WHAT TO WORK ON ::
Leave out the images; return the rest of the data exactly.

INFORMATION PROVIDED ::
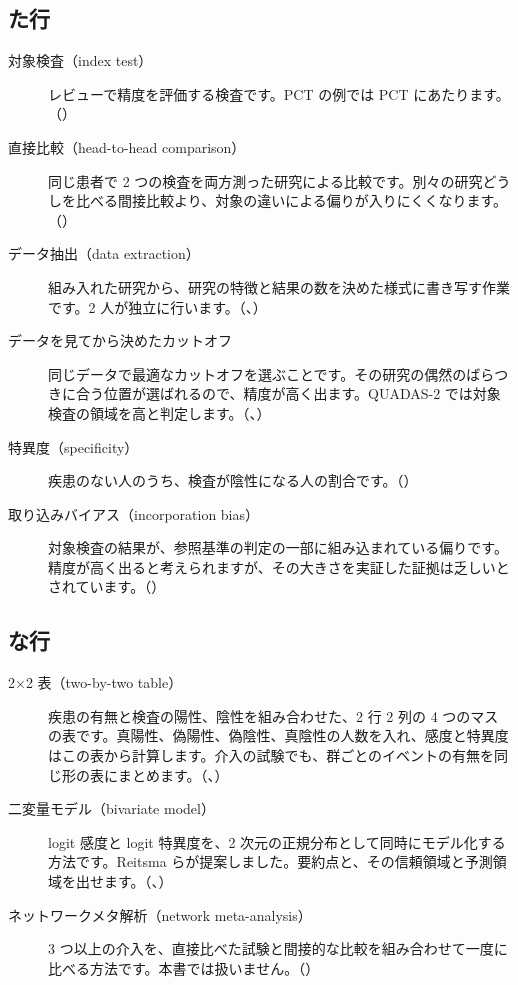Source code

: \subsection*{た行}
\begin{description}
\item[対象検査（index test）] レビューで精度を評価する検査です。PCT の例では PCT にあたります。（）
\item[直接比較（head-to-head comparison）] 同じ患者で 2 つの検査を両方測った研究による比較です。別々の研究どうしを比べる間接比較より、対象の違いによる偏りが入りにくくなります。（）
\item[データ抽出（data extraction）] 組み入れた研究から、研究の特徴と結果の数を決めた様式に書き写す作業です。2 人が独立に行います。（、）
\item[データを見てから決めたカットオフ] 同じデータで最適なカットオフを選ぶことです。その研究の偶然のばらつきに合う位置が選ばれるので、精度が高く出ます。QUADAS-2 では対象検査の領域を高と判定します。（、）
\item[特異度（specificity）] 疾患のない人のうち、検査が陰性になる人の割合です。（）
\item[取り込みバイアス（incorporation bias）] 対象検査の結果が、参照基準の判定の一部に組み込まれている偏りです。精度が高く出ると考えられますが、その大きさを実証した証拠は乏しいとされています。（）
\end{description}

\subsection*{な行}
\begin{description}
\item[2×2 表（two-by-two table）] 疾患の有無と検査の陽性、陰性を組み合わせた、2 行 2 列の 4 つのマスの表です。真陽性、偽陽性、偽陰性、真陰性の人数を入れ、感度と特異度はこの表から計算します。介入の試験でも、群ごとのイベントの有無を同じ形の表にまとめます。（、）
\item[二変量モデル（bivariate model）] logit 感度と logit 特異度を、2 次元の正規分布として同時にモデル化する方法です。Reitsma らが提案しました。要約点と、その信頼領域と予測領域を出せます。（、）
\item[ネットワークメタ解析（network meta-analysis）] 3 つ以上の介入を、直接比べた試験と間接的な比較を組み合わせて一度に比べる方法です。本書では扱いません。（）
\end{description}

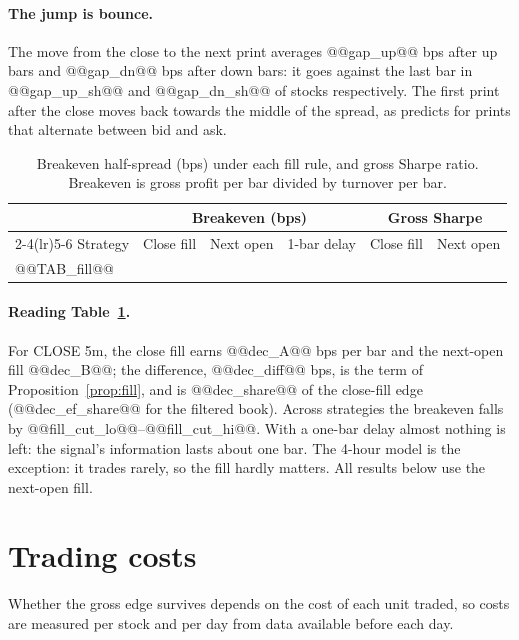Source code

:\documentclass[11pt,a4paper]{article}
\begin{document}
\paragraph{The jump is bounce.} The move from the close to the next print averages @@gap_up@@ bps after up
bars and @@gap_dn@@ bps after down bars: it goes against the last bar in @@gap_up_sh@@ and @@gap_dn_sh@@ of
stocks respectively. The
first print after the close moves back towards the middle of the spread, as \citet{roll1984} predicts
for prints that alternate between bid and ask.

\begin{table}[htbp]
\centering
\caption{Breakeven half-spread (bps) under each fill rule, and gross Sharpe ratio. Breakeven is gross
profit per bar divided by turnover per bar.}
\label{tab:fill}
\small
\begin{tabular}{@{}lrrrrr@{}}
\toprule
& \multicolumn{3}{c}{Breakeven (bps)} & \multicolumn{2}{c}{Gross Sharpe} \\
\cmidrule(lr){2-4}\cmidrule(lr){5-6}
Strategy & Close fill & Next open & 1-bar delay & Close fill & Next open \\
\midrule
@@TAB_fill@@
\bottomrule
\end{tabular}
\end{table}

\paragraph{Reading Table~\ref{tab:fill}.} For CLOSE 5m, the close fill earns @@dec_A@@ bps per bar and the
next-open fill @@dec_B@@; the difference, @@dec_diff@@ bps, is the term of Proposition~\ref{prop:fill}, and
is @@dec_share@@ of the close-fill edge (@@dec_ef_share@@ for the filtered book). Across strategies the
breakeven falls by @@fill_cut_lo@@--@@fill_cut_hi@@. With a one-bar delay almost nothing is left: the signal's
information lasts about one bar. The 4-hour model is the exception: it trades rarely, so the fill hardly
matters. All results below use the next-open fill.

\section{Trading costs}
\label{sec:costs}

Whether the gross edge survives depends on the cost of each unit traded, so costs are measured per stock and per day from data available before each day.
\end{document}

RESPONSE AREA ::
Source code

: \subsection*{た行}
\begin{description}
\item[対象検査（index test）] レビューで精度を評価する検査です。PCT の例では PCT にあたります。（）
\item[直接比較（head-to-head comparison）] 同じ患者で 2 つの検査を両方測った研究による比較です。別々の研究どうしを比べる間接比較より、対象の違いによる偏りが入りにくくなります。（）
\item[データ抽出（data extraction）] 組み入れた研究から、研究の特徴と結果の数を決めた様式に書き写す作業です。2 人が独立に行います。（、）
\item[データを見てから決めたカットオフ] 同じデータで最適なカットオフを選ぶことです。その研究の偶然のばらつきに合う位置が選ばれるので、精度が高く出ます。QUADAS-2 では対象検査の領域を高と判定します。（、）
\item[特異度（specificity）] 疾患のない人のうち、検査が陰性になる人の割合です。（）
\item[取り込みバイアス（incorporation bias）] 対象検査の結果が、参照基準の判定の一部に組み込まれている偏りです。精度が高く出ると考えられますが、その大きさを実証した証拠は乏しいとされています。（）
\end{description}

\subsection*{な行}
\begin{description}
\item[2×2 表（two-by-two table）] 疾患の有無と検査の陽性、陰性を組み合わせた、2 行 2 列の 4 つのマスの表です。真陽性、偽陽性、偽陰性、真陰性の人数を入れ、感度と特異度はこの表から計算します。介入の試験でも、群ごとのイベントの有無を同じ形の表にまとめます。（、）
\item[二変量モデル（bivariate model）] logit 感度と logit 特異度を、2 次元の正規分布として同時にモデル化する方法です。Reitsma らが提案しました。要約点と、その信頼領域と予測領域を出せます。（、）
\item[ネットワークメタ解析（network meta-analysis）] 3 つ以上の介入を、直接比べた試験と間接的な比較を組み合わせて一度に比べる方法です。本書では扱いません。（）
\end{description}

Source code

:\documentclass[11pt,a4paper]{article}
\begin{document}
\paragraph{The jump is bounce.} The move from the close to the next print averages @@gap_up@@ bps after up
bars and @@gap_dn@@ bps after down bars: it goes against the last bar in @@gap_up_sh@@ and @@gap_dn_sh@@ of
stocks respectively. The
first print after the close moves back towards the middle of the spread, as \citet{roll1984} predicts
for prints that alternate between bid and ask.

\begin{table}[htbp]
\centering
\caption{Breakeven half-spread (bps) under each fill rule, and gross Sharpe ratio. Breakeven is gross
profit per bar divided by turnover per bar.}
\label{tab:fill}
\small
\begin{tabular}{@{}lrrrrr@{}}
\toprule
& \multicolumn{3}{c}{Breakeven (bps)} & \multicolumn{2}{c}{Gross Sharpe} \\
\cmidrule(lr){2-4}\cmidrule(lr){5-6}
Strategy & Close fill & Next open & 1-bar delay & Close fill & Next open \\
\midrule
@@TAB_fill@@
\bottomrule
\end{tabular}
\end{table}

\paragraph{Reading Table~\ref{tab:fill}.} For CLOSE 5m, the close fill earns @@dec_A@@ bps per bar and the
next-open fill @@dec_B@@; the difference, @@dec_diff@@ bps, is the term of Proposition~\ref{prop:fill}, and
is @@dec_share@@ of the close-fill edge (@@dec_ef_share@@ for the filtered book). Across strategies the
breakeven falls by @@fill_cut_lo@@--@@fill_cut_hi@@. With a one-bar delay almost nothing is left: the signal's
information lasts about one bar. The 4-hour model is the exception: it trades rarely, so the fill hardly
matters. All results below use the next-open fill.

\section{Trading costs}
\label{sec:costs}

Whether the gross edge survives depends on the cost of each unit traded, so costs are measured per stock and per day from data available before each day.
\end{document}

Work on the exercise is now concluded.